Che cos’è il salary cap della Serie C, il primo nella storia del calcio italiano

Spesso i club che spendono non hanno nemmeno i mezzi per farlo: con il salary cap non potranno più a tutti gli effetti. «Per fare calcio servono i conti in ordine», ha spiegato Matteo Marani, presidente della Lega Pro.
di Redazione Undici
30 Aprile 2025

Cambiare rotta per salvare la nave. Verso acque del tutto inesplorate per il nostro calcio: il tetto agli ingaggi dei giocatori, che in Serie C è pronto a diventare realtà. Dapprima in forma sperimentale per la prossima stagione, e poi a tutti gli effetti – se il test porterà i suoi frutti, naturalmente – a partire da quella successiva, nel 2026/27. Il via libera è arrivato martedì nel 29 aprile 2025 corso dell’assemblea di Lega Pro, ma la novità era nel cassetto da mesi. «Il salary cap è uno dei temi che avevo posto per il nuovo mandato», spiega il presidente di lega Matteo Marani. «Oggi l’abbiamo introdotto, nelle prossime settimane seguiranno dei tavoli di lavoro permanenti: l’obiettivo è modellarlo anche in base ai correnti modelli europei». La ratio del provvedimento? «Porre il controllo ai costi, altrimenti questo mondo implode: senza una situazione patrimoniale sana non si può fare calcio».

E la Serie C ha problemi da vendere. Soltanto quest’anno, due squadre del Girone C – Taranto e Turris – sono state escluse dal campionato per inadempienze finanziarie. Altre invece, da Nord a Sud, sono azzoppate dalle penalizzazioni in classifica: Novara, Triestina, Spal, Ternana, Rimini, Lucchese, Catania e Messina. Un male cronico che è il manifesto dell’attuale insostenibilità del più basso livello del nostro calcio professionistico, oberato da spese e debiti, senza ricavi adeguati, tagliato fuori dalle prospettive di sviluppo – a partire dalla Coppa Italia, che a differenza delle sue controparti europee è tutto fuorché un detonatore economico per le piccole. Ripescaggi, riammissioni e fallimenti sono all’ordine del giorno, cioè avvengono ogni estate.

Ma in questo contesto come si collocherà il salary cap? Innanzitutto forzerà i club partecipanti a sottostare a un tetto massimo per gli stipendi dei propri calciatori nel corso di una stagione sportiva. Potrebbe sembrare un aggiustamento da poco, ma i fatti mostrano il contrario: si pensi che delle sette squadre col monte ingaggi più elevato – in teoria, quelle con maggiori disponibilità di spesa – ben quattro hanno dei punti in meno in graduatoria a causa di irregolarità amministrative, fiscali o finanziarie. E a tali zavorre a bilancio – si arrivano a sforare i 10 milioni di euro – non corrispondono nemmeno particolari risultati sportivi: tranne la Ternana, seconda nel Girone B, tutte le altre deludono (il Catania quinto, Triestina e Spal perfino ai playout; senza penalizzazione non sarebbe stato diverso).

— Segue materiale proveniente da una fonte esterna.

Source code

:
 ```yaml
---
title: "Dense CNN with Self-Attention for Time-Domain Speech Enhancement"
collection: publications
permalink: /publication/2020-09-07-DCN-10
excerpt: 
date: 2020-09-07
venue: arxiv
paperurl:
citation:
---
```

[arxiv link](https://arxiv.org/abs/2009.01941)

Mettere un argine ai costi avrà una funzione deterrente e al contempo tenderà a uniformare le risorse stanziate dalle 60 partecipanti ai tre gironi. La forma sperimentale del salary cap prevede che ciascun club non possa spendere più del 55% del rapporto fra stipendi e valore della produzione – a partire dai contratti siglati dopo l’1 luglio 2025. Una proporzione che dovrebbe garantire equità, dalle piccole alle big passando per le formazioni Under 23. Cosa succede a chi sfora, dopo la fase-pilota? Nessuna ulteriore penalità in classifica – strumento decisamente inflazionato – ma soltanto una multa che verrà utilizzata per co-finanziare la riforma-Zola sulla gestione e il potenziamento dei settori giovanili. I club morosi potrebbero infine venire esclusi dal campionato. Una piccola terapia d’urto, insomma, affinché la sgangherata Serie C possa darci un taglio. In tutti i sensi.